Only…it wasn’t coffee she was tasting. And that trickling sound was more like a gushing. Something about both of them together was terrifying and they worked together to pull an image to the forefront of her brain. A bright white light, and then a world of deadly orange. She’d flown for a moment, saw the world tilt and spin and come apart and—
She opened her eyes and gasped. She would have probably screamed if every nerve in her body wasn’t already preoccupied with trying to figure out exactly what the hell was going on.
She was still in the car, in the bureau sedan she and Luis had been in when the bright light came. The sound of water that had woke her up came from the water that was currently filling the car. It was coming in at a peculiar angle, though. As she tried to make sense of it, she tilted her head and the taste reached her mouth again. Not coffee at all, but blood.
It surprised and disgusted her. She spit it out and this time she did let out a little scream. As it came out, she finally started to understand where she was and what had happened. Yes, she was still in the car, but the car was upside down. Her hair was hanging down, not in her face, but dangling just beyond the sides of her vision.

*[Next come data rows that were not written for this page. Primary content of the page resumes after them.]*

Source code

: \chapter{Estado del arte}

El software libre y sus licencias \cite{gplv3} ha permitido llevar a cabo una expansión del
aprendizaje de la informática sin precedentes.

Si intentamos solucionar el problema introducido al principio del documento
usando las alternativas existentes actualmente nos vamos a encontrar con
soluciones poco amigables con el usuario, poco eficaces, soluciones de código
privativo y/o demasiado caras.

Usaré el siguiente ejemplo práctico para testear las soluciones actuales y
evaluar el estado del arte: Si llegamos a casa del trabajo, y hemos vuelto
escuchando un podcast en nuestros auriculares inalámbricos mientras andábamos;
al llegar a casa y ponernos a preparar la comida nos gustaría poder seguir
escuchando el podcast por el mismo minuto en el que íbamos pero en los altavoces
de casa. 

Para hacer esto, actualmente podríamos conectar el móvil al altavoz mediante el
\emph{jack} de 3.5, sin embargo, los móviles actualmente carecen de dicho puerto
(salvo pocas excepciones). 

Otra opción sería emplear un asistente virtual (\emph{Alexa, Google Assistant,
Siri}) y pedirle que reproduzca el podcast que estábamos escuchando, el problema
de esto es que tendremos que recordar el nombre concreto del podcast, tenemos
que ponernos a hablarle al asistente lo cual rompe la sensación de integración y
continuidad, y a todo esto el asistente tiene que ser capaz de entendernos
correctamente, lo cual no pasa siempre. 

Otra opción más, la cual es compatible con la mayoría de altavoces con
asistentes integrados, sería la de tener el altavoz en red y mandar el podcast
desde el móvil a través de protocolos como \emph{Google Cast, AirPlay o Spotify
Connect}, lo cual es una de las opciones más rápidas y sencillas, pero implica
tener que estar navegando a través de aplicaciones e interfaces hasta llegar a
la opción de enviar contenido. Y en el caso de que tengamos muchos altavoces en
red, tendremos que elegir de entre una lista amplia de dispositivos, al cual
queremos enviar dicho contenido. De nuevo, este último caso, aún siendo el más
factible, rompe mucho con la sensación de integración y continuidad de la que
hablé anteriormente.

The sedan was also apparently in the James River or, at the very least, along the banks of it. Murky water was coming in through the cracked windshield on Luis’s side of the car. She could feel it rocking slightly against the current, something grinding and scratching along either the sides or the overturned roof. It was inching closer and closer to her head, soaking her hair as it hung down, and if she didn’t act soon she would—
Luis.
She looked to her right, beyond the water coming in through the window. The way the car was tilted, his side of the car was under more water. It had come up to the top of his head, his thick black hair starting to soak.
“Luis, are you…”
The question she’d meant to ask was “Luis, are you okay?” But she could tell instantly that he was not. The dashboard on that side had fractured and been violently skewed inward. It had slammed into the right side of his chest, pinning him there and pushing his shoulder back at an awkward angle. She doubted he’d felt it, though. His neck had also been horribly broken, his head turned violently to the left. She assumed he’d also been struck on the head, as his entire face was covered in blood. It ran down his forehead, towards the gathering water. Or is it running up his forehead, given that the car is upside down? she wondered. She pushed the question away though, because she could sense lunacy lurking behind it. Luis’s eyes, blank and wide open, stared at her as if in judgement of the question.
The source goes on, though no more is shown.